Collected data:
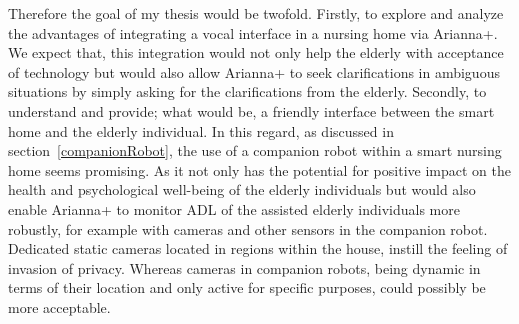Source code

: \documentclass{thesisreport}
\begin{document}
Therefore the goal of my thesis would be twofold. 
Firstly, to explore and analyze the advantages of integrating a vocal interface in a nursing home via Arianna+. We expect that, this integration would not only help the elderly with acceptance of technology but would also allow Arianna+ to seek clarifications in ambiguous situations by simply asking for the clarifications from the elderly. 
Secondly, to understand and provide; what would be, a friendly interface between the smart home and the elderly individual. In this regard, as discussed in section~\ref{companionRobot}, the use of a companion robot within a smart nursing home seems promising. As it not only has the potential for positive impact on the health and psychological well-being of the elderly individuals but would also enable Arianna+ to monitor ADL of the assisted elderly individuals more robustly, for example with cameras and other sensors in the companion robot. Dedicated static cameras located in regions within the house, instill the feeling of invasion of privacy. Whereas cameras in companion robots, being dynamic in terms of their location and only active for specific purposes, could possibly be more acceptable.
 
 
 
 
 
 
 
 
 
\end{document}
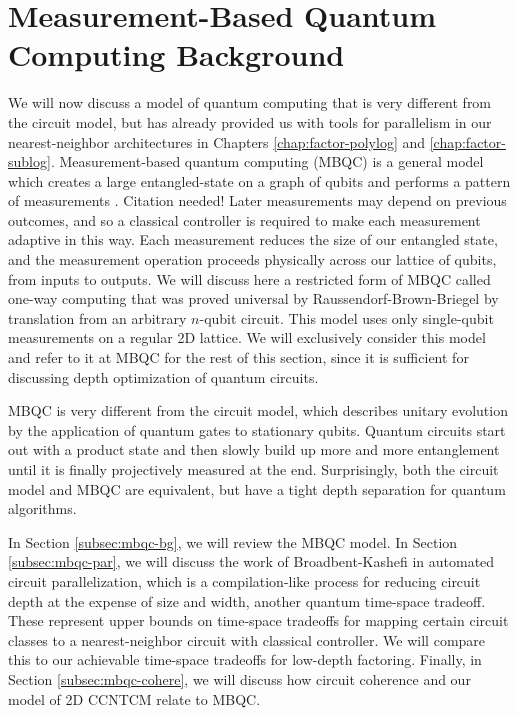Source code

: \section{Measurement-Based Quantum Computing Background}
\label{sec:cohere-mbqc}

We will now discuss a model of quantum computing that is very different
from the circuit model, but has already provided us with tools for
parallelism in our nearest-neighbor architectures 
in Chapters \ref{chap:factor-polylog} and \ref{chap:factor-sublog}.
Measurement-based quantum computing (MBQC) is a general model which creates
a large entangled-state on a graph of qubits and performs a pattern of
measurements \cite{Briegel?}. Citation needed!
Later measurements may depend on previous outcomes, and so
a classical controller is required to make each measurement adaptive in this
way. Each measurement reduces the size of our entangled state, and the
measurement operation proceeds
physically across our lattice of qubits, from inputs to outputs.
We will discuss here a restricted form of MBQC called one-way computing
that was proved universal by Raussendorf-Brown-Briegel \cite{Raussendorf2003}
by translation from an arbitrary $n$-qubit circuit.
This model uses only single-qubit measurements on a
regular 2D lattice. We will exclusively consider this model and refer to it
at MBQC for the rest of this section, since it is sufficient for discussing
depth optimization of quantum circuits.

MBQC is very different from the circuit model, which describes unitary
evolution by the application of quantum gates to stationary qubits.
Quantum circuits start out with a product state and then slowly build up
more and more entanglement until it is finally projectively measured at the
end. Surprisingly, both the circuit model and MBQC are equivalent, but
have a tight depth separation for quantum algorithms.

In Section \ref{subsec:mbqc-bg}, we will review the MBQC model.
In Section \ref{subsec:mbqc-par}, we will discuss the work of
Broadbent-Kashefi in automated circuit parallelization, which is a
compilation-like process for reducing circuit depth at the expense of
size and width, another quantum time-space tradeoff. These represent
upper bounds on time-space tradeoffs for mapping certain circuit classes
to a nearest-neighbor circuit with classical controller. We will compare this
to our achievable time-space tradeoffs for low-depth factoring.
Finally, in Section \ref{subsec:mbqc-cohere}, we will discuss how
circuit coherence and our model of \textsf{2D CCNTCM} relate to MBQC.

* [DIRECTIONS FOR THIS TASK]:
Give every entry again as it is, dropping its pictures.

* [ANSWER FOR THIS EXERCISE]:
Source code

: \documentclass{thesisreport}
\begin{document}
Therefore the goal of my thesis would be twofold. 
Firstly, to explore and analyze the advantages of integrating a vocal interface in a nursing home via Arianna+. We expect that, this integration would not only help the elderly with acceptance of technology but would also allow Arianna+ to seek clarifications in ambiguous situations by simply asking for the clarifications from the elderly. 
Secondly, to understand and provide; what would be, a friendly interface between the smart home and the elderly individual. In this regard, as discussed in section~\ref{companionRobot}, the use of a companion robot within a smart nursing home seems promising. As it not only has the potential for positive impact on the health and psychological well-being of the elderly individuals but would also enable Arianna+ to monitor ADL of the assisted elderly individuals more robustly, for example with cameras and other sensors in the companion robot. Dedicated static cameras located in regions within the house, instill the feeling of invasion of privacy. Whereas cameras in companion robots, being dynamic in terms of their location and only active for specific purposes, could possibly be more acceptable.
 
 
 
 
 
 
 
 
 
\end{document}
Source code

: \section{Measurement-Based Quantum Computing Background}
\label{sec:cohere-mbqc}

We will now discuss a model of quantum computing that is very different
from the circuit model, but has already provided us with tools for
parallelism in our nearest-neighbor architectures 
in Chapters \ref{chap:factor-polylog} and \ref{chap:factor-sublog}.
Measurement-based quantum computing (MBQC) is a general model which creates
a large entangled-state on a graph of qubits and performs a pattern of
measurements \cite{Briegel?}. Citation needed!
Later measurements may depend on previous outcomes, and so
a classical controller is required to make each measurement adaptive in this
way. Each measurement reduces the size of our entangled state, and the
measurement operation proceeds
physically across our lattice of qubits, from inputs to outputs.
We will discuss here a restricted form of MBQC called one-way computing
that was proved universal by Raussendorf-Brown-Briegel \cite{Raussendorf2003}
by translation from an arbitrary $n$-qubit circuit.
This model uses only single-qubit measurements on a
regular 2D lattice. We will exclusively consider this model and refer to it
at MBQC for the rest of this section, since it is sufficient for discussing
depth optimization of quantum circuits.

MBQC is very different from the circuit model, which describes unitary
evolution by the application of quantum gates to stationary qubits.
Quantum circuits start out with a product state and then slowly build up
more and more entanglement until it is finally projectively measured at the
end. Surprisingly, both the circuit model and MBQC are equivalent, but
have a tight depth separation for quantum algorithms.

In Section \ref{subsec:mbqc-bg}, we will review the MBQC model.
In Section \ref{subsec:mbqc-par}, we will discuss the work of
Broadbent-Kashefi in automated circuit parallelization, which is a
compilation-like process for reducing circuit depth at the expense of
size and width, another quantum time-space tradeoff. These represent
upper bounds on time-space tradeoffs for mapping certain circuit classes
to a nearest-neighbor circuit with classical controller. We will compare this
to our achievable time-space tradeoffs for low-depth factoring.
Finally, in Section \ref{subsec:mbqc-cohere}, we will discuss how
circuit coherence and our model of \textsf{2D CCNTCM} relate to MBQC.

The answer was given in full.